J’avoue avoir piqué une colère en 1991 quand la féministe Susan Faludi a publié son Backlash : La guerre froide contre les femmes. Elle y affirmait que la société masculine américaine agissait de mille manières pour faire reculer les droits des femmes chèrement acquis en 30 ans. Arrivant de quatre ans de correspondance aux États-Unis j’avais constaté qu’au contraire, les gains féminins se multipliaient et je trouvais contre-productif de tenter de culpabiliser les hommes qui, tant bien que mal, s’ajustaient à cette nouvelle réalité.
Vingt ans plus tard, j’avoue être sur le point de piquer une colère car les États-Unis de 2012 sont le lieu d’une guerre, véritable cette fois, contre les femmes, leur liberté de choix, le contrôle de leur corps.

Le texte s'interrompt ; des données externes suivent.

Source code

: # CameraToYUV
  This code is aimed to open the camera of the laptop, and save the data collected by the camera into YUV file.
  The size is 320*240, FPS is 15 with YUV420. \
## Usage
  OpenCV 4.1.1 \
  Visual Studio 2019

Le Texas a ouvert le bal, l’an dernier. Là, une femme voulant obtenir un avortement a l’obligation de se soumettre à une échographie, doit regarder à l’écran l’image du fœtus ou se faire décrire par le médecin la santé et le stade d’évolution de sa présumée victime. Elle doit réfléchir ensuite pendant 24 heures avant de confirmer sa volonté d’avoir un avortement. En tout début de grossesse, lorsque le fœtus est invisible à l’échographie, le médecin doit procéder à une « échographie transvaginale » requérant l’insertion d’un instrument dans le vagin pour obtenir le son du cœur battant.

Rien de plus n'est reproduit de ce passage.